Set down exactly the lines of the records from the top to the line containing "núcleos almacenan energía."; include both.

━━━━━━

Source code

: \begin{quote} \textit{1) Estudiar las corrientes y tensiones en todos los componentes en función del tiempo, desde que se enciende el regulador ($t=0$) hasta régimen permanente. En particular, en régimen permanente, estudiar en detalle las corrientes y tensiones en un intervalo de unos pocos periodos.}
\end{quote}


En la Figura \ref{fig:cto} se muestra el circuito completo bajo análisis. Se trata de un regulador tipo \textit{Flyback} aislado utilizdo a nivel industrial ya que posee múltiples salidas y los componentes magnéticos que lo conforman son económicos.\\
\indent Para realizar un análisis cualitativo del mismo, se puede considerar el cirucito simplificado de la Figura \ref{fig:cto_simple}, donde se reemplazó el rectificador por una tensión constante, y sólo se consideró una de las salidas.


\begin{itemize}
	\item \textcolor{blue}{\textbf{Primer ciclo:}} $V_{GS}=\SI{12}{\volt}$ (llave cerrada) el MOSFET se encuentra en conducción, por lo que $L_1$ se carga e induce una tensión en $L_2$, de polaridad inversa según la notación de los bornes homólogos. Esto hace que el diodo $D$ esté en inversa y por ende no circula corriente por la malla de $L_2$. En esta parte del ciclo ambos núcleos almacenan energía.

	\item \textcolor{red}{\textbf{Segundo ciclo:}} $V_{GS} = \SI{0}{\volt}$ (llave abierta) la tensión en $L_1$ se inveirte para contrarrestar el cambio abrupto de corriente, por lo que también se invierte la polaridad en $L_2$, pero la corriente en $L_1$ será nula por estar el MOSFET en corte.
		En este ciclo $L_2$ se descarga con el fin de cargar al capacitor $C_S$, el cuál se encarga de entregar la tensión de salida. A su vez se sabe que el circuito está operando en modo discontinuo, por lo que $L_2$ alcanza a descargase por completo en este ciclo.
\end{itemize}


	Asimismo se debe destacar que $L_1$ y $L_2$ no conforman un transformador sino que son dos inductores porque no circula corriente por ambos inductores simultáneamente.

━━━━━━

• _Answer to this problem_
Source code

: \begin{quote} \textit{1) Estudiar las corrientes y tensiones en todos los componentes en función del tiempo, desde que se enciende el regulador ($t=0$) hasta régimen permanente. En particular, en régimen permanente, estudiar en detalle las corrientes y tensiones en un intervalo de unos pocos periodos.}
\end{quote}


En la Figura \ref{fig:cto} se muestra el circuito completo bajo análisis. Se trata de un regulador tipo \textit{Flyback} aislado utilizdo a nivel industrial ya que posee múltiples salidas y los componentes magnéticos que lo conforman son económicos.\\
\indent Para realizar un análisis cualitativo del mismo, se puede considerar el cirucito simplificado de la Figura \ref{fig:cto_simple}, donde se reemplazó el rectificador por una tensión constante, y sólo se consideró una de las salidas.


\begin{itemize}
	\item \textcolor{blue}{\textbf{Primer ciclo:}} $V_{GS}=\SI{12}{\volt}$ (llave cerrada) el MOSFET se encuentra en conducción, por lo que $L_1$ se carga e induce una tensión en $L_2$, de polaridad inversa según la notación de los bornes homólogos. Esto hace que el diodo $D$ esté en inversa y por ende no circula corriente por la malla de $L_2$. En esta parte del ciclo ambos núcleos almacenan energía.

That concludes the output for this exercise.